Una riforma “in cammino”
Quella che è stata definita “riforma del Terzo settore” è molto più di una riforma. È il tentativo di “creare” il Terzo settore, dando alle organizzazioni che lo compongono la stessa dignità, rilevanza e attenzione attribuite agli altri due settori: quello delle amministrazioni pubbliche e quello delle imprese a scopo di lucro. Riconoscendo così che le organizzazioni che compongono il Terzo settore sono diventate un riferimento per molti cittadini perché capaci di offrire attività di senso e di dare risposte ai loro bisogni. Quello che fino ad oggi era solo un concetto è diventato così un contenitore giuridico-istituzionale. La legge definisce i confini del settore, stabilendo chi è dentro e chi è fuori non in base alla forma giuridica assunta né dell’attività svolta, ma alle finalità perseguite che devono essere “civiche, solidaristiche e di utilità sociale”. Essa si proponeva anche di semplificare una situazione che, a seguito di interventi normativi fatti in assenza di una quadro di riferimento unitario, risultava molto complessa, con il rischio di far prevalere le differenze invece che le comuni finalità. Questo complesso disegno è però finora riuscito solo parzialmente.

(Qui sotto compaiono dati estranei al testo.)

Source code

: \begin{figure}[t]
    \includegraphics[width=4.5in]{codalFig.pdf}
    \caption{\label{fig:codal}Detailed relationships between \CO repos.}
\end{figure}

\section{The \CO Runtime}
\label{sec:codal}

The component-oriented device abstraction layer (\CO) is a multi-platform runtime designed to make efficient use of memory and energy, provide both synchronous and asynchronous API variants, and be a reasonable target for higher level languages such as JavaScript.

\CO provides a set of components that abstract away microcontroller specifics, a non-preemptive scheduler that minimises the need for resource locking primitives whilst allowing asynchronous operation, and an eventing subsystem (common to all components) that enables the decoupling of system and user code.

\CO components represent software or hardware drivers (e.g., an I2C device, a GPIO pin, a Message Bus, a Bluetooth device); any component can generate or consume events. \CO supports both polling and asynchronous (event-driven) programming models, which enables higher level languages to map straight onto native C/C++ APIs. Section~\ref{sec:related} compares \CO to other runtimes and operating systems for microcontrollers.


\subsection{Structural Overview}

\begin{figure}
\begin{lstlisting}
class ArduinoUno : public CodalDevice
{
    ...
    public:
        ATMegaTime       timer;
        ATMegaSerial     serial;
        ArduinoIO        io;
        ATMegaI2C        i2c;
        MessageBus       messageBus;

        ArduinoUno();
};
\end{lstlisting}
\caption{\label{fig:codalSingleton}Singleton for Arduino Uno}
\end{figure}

Passi avanti nella chiarezza dei confini sono stati fatti, un insieme di regole comuni sono ora previste e sono meglio definite e rafforzate le forme di sostegno, ma non si può ancora dire che sia stato creato un settore davvero unitario. La resistenza delle organizzazioni più consolidate a perdere qualche vantaggio, o anche solo un parte della loro visibilità ha impedito di semplificare davvero e quindi di unificare forme organizzative, settori di attività, regole e benefici. E ciò ha finito per lasciare una vasta area grigia, tra quelle organizzazioni che erano già riconosciute e quelle che, pur rientrando nella definizione generale di Ente di Terzo settore, non sono nominate nel testo della legge, come le decine di migliaia di associazioni che organizzano attività sportive dilettantistiche.
La legge delega prevede tuttavia che i decreti attuativi possano essere rivisti entro un anno dalla loro approvazione. È una possibilità da non lasciarsi sfuggire.